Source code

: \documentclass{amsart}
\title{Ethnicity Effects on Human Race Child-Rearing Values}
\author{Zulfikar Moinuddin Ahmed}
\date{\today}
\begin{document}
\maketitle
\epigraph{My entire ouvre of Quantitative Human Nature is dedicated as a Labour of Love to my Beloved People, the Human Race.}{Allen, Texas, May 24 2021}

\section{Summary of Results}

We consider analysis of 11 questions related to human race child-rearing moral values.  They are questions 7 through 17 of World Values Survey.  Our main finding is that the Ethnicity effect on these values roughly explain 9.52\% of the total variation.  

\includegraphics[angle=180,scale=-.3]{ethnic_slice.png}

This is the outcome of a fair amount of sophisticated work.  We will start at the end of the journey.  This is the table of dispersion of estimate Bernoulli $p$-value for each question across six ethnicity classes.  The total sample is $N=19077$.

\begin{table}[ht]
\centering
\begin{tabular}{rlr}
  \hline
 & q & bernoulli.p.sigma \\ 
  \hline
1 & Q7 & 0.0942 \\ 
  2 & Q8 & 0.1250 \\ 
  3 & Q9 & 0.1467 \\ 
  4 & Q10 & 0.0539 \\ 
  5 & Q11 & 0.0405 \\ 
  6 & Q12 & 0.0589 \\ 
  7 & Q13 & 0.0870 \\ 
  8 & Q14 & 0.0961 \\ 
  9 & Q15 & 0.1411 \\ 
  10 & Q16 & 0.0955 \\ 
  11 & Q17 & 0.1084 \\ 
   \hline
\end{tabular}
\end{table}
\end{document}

● ● ●

• _Problem requirements_
Write the records again exactly as they stand.

• _Exercise answer_
Source code

: \documentclass{amsart}
\title{Ethnicity Effects on Human Race Child-Rearing Values}
\author{Zulfikar Moinuddin Ahmed}
\date{\today}
\begin{document}
\maketitle
\epigraph{My entire ouvre of Quantitative Human Nature is dedicated as a Labour of Love to my Beloved People, the Human Race.}{Allen, Texas, May 24 2021}

\section{Summary of Results}

We consider analysis of 11 questions related to human race child-rearing moral values.  They are questions 7 through 17 of World Values Survey.  Our main finding is that the Ethnicity effect on these values roughly explain 9.52\% of the total variation.  

\includegraphics[angle=180,scale=-.3]{ethnic_slice.png}

This is the outcome of a fair amount of sophisticated work.  We will start at the end of the journey.  This is the table of dispersion of estimate Bernoulli $p$-value for each question across six ethnicity classes.  The total sample is $N=19077$.

\begin{table}[ht]
\centering
\begin{tabular}{rlr}
  \hline
 & q & bernoulli.p.sigma \\ 
  \hline
1 & Q7 & 0.0942 \\ 
  2 & Q8 & 0.1250 \\ 
  3 & Q9 & 0.1467 \\ 
  4 & Q10 & 0.0539 \\ 
  5 & Q11 & 0.0405 \\ 
  6 & Q12 & 0.0589 \\ 
  7 & Q13 & 0.0870 \\ 
  8 & Q14 & 0.0961 \\ 
  9 & Q15 & 0.1411 \\ 
  10 & Q16 & 0.0955 \\ 
  11 & Q17 & 0.1084 \\ 
   \hline
\end{tabular}
\end{table}
\end{document}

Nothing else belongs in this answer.